Here we will learn how to solve different types of problems on sum of n terms of Arithmetic Progression.

**1.** Find the sum of the first 35 terms of an Arithmetic Progression whose third term is 7 and seventh term is two more than thrice of its third term.

**Solution:**

Let us assume that ‘a’ be the first term and ‘d’ be the common difference of the given Arithmetic Progression.

According to the problem,

3rd term of an Arithmetic Progression is 7

i.e., 3th term = 7

⇒ a + (3 - 1)d = 7

⇒ a + 2d = 7 ................... (i)

and seventh term is two more than thrice of its third term.

i.e., 7th term = 3 × 3rd term + 2

⇒ a + (7 - 1)d = 3 × [a + (3 - 1)d] + 2

⇒ a + 6d = 3 × [a + 2d] + 2

Substitute the value of a + 2d = 7 we get,

⇒ a + 6d = 3 × 7 + 2

⇒ a + 6d = 21 + 2

⇒ a + 6d = 23 ................... (ii)

Now, subtract the equation (i) from (ii) we get,

4d = 16

⇒ d = \(\frac{16}{4}\)

⇒ d = 4

Substitute the value of d = 4 in the equation (i) we get,

⇒ a + 2 × 4 = 7

⇒ a + 8 = 7

⇒ a = 7 - 8

⇒ a = -1

Therefore, the first term of the Arithmetic Progression is -1 and common difference of the Arithmetic Progression is 4.
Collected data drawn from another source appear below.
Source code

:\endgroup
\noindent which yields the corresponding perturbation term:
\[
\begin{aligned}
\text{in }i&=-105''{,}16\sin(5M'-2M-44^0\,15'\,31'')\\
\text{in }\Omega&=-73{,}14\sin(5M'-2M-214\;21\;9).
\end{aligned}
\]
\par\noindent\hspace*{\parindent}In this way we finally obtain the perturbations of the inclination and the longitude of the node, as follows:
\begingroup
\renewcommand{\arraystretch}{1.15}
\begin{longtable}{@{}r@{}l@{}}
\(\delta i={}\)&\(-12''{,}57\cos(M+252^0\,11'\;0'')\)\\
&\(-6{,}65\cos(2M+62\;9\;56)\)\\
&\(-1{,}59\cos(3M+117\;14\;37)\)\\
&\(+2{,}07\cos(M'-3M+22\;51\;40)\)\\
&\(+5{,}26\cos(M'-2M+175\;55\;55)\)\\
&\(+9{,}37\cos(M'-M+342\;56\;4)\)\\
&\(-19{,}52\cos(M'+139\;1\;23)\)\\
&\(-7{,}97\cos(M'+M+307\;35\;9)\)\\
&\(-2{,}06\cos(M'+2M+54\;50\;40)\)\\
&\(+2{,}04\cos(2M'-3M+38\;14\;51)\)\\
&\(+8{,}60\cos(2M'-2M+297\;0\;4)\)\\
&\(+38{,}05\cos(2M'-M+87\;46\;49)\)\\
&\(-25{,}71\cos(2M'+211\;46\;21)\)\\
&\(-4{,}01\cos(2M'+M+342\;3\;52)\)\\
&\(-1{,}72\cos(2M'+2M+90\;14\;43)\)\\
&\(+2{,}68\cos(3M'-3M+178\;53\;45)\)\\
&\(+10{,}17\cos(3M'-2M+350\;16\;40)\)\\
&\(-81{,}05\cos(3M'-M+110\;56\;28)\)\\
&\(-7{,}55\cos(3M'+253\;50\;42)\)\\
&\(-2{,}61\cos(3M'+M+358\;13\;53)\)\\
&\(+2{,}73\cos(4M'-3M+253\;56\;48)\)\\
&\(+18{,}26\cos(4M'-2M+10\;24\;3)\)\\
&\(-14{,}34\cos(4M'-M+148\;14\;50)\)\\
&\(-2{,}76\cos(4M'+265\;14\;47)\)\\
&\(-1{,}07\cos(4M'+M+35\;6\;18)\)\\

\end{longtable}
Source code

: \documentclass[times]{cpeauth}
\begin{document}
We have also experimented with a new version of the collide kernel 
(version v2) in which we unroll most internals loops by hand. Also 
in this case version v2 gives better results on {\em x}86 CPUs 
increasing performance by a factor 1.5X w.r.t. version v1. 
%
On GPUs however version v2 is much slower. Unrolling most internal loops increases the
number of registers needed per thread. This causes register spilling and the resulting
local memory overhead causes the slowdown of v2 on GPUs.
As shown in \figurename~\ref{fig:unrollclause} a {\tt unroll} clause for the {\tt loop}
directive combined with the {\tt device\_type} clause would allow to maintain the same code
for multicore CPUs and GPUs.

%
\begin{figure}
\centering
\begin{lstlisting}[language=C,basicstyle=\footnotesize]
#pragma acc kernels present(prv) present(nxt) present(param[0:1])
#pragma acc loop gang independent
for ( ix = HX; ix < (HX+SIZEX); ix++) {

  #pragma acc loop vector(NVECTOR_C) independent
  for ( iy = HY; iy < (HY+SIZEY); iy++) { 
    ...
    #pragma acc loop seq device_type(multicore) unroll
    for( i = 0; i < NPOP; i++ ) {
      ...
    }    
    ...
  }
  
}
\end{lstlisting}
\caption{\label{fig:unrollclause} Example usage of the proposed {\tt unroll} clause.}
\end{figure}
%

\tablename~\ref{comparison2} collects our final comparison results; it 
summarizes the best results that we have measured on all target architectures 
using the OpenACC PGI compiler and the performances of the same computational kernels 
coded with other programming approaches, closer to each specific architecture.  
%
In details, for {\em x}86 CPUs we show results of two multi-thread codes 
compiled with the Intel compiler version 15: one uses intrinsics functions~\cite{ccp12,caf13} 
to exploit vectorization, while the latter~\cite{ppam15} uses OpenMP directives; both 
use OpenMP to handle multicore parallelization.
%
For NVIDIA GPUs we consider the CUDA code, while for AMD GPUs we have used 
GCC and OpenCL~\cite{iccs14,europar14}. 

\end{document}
Now, sum of the first 35 terms of an Arithmetic Progression S\(_{35}\) = \(\frac{35}{2}\)[2 × (-1) + (35 - 1) × 4], [Using the Sum of the First n Terms of an Arithmetic Progression S\(_{n}\) = \(\frac{n}{2}\)[2a + (n - 1)d]
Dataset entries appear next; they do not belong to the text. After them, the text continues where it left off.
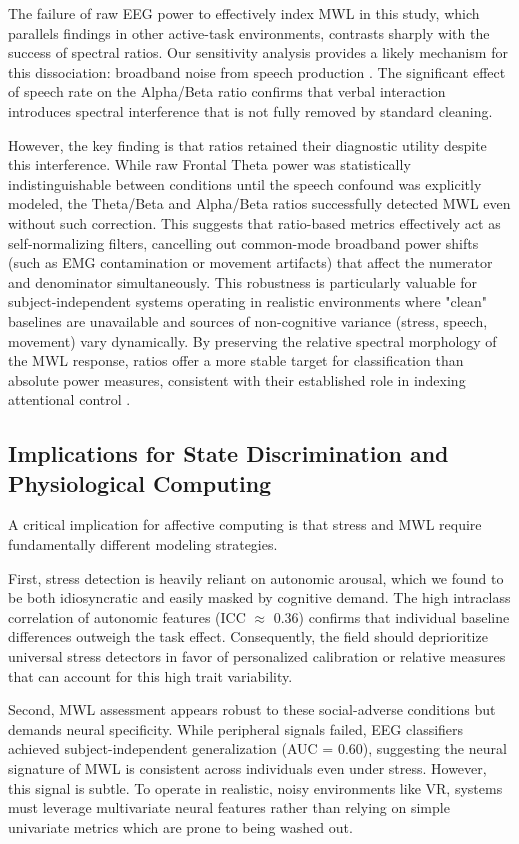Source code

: \documentclass[lettersize,journal]{IEEEtran}
\begin{document}
The failure of raw EEG power to effectively index MWL in this study, which parallels findings in other active-task environments, contrasts sharply with the success of spectral ratios. Our sensitivity analysis provides a likely mechanism for this dissociation: broadband noise from speech production \cite{goncharova_emg_2003}. The significant effect of speech rate on the Alpha/Beta ratio confirms that verbal interaction introduces spectral interference that is not fully removed by standard cleaning. 

However, the key finding is that ratios retained their diagnostic utility despite this interference. While raw Frontal Theta power was statistically indistinguishable between conditions until the speech confound was explicitly modeled, the Theta/Beta and Alpha/Beta ratios successfully detected MWL even without such correction. This suggests that ratio-based metrics effectively act as self-normalizing filters, cancelling out common-mode broadband power shifts (such as EMG contamination or movement artifacts) that affect the numerator and denominator simultaneously. This robustness is particularly valuable for subject-independent systems operating in realistic environments where "clean" baselines are unavailable and sources of non-cognitive variance (stress, speech, movement) vary dynamically. By preserving the relative spectral morphology of the MWL response, ratios offer a more stable target for classification than absolute power measures, consistent with their established role in indexing attentional control \cite{putman_eeg_2014}.

\subsection{Implications for State Discrimination and Physiological Computing}

A critical implication for affective computing is that stress and MWL require fundamentally different modeling strategies.

First, stress detection is heavily reliant on autonomic arousal, which we found to be both idiosyncratic and easily masked by cognitive demand. The high intraclass correlation of autonomic features (ICC $\approx$ 0.36) confirms that individual baseline differences outweigh the task effect. Consequently, the field should deprioritize universal stress detectors in favor of personalized calibration or relative measures that can account for this high trait variability.

Second, MWL assessment appears robust to these social-adverse conditions but demands neural specificity. While peripheral signals failed, EEG classifiers achieved subject-independent generalization (AUC = 0.60), suggesting the neural signature of MWL is consistent across individuals even under stress. However, this signal is subtle. To operate in realistic, noisy environments like VR, systems must leverage multivariate neural features rather than relying on simple univariate metrics which are prone to being washed out.
\end{document}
= \(\frac{35}{2}\)[-2 + 34 × 4]

= \(\frac{35}{2}\)[-2 + 136]

= \(\frac{35}{2}\)[134]

= 35 × 67

= 2345.

**2.** If the 5th term and 12th term of an
Arithmetic Progression are 30 and 65 respectively, find the sum of its 26
terms.

**Solution:**

Let us assume that ‘a’ be the first term and ‘d’ be the common difference of the given Arithmetic Progression.

According to the problem,

5th term of an Arithmetic Progression is 30

i.e., 5th term = 30

⇒ a + (5 - 1)d = 30

⇒ a + 4d = 30 ................... (i)

and 12th term of an Arithmetic Progression is 65

i.e., 12th term = 65

⇒ a + (12 - 1)d = 65

⇒ a + 11d = 65 .................... (ii)

Now, subtract the equation (i) from (ii) we get,

7d = 35

⇒ d = \(\frac{35}{7}\)

⇒ d = 5

Substitute the value of d = 5 in the equation (i) we get,

a + 4 × 5 = 30

⇒ a + 20 = 30

⇒ a = 30 - 20

⇒ a = 10

Therefore, the first term of the Arithmetic Progression is 10 and common difference of the Arithmetic Progression is 5.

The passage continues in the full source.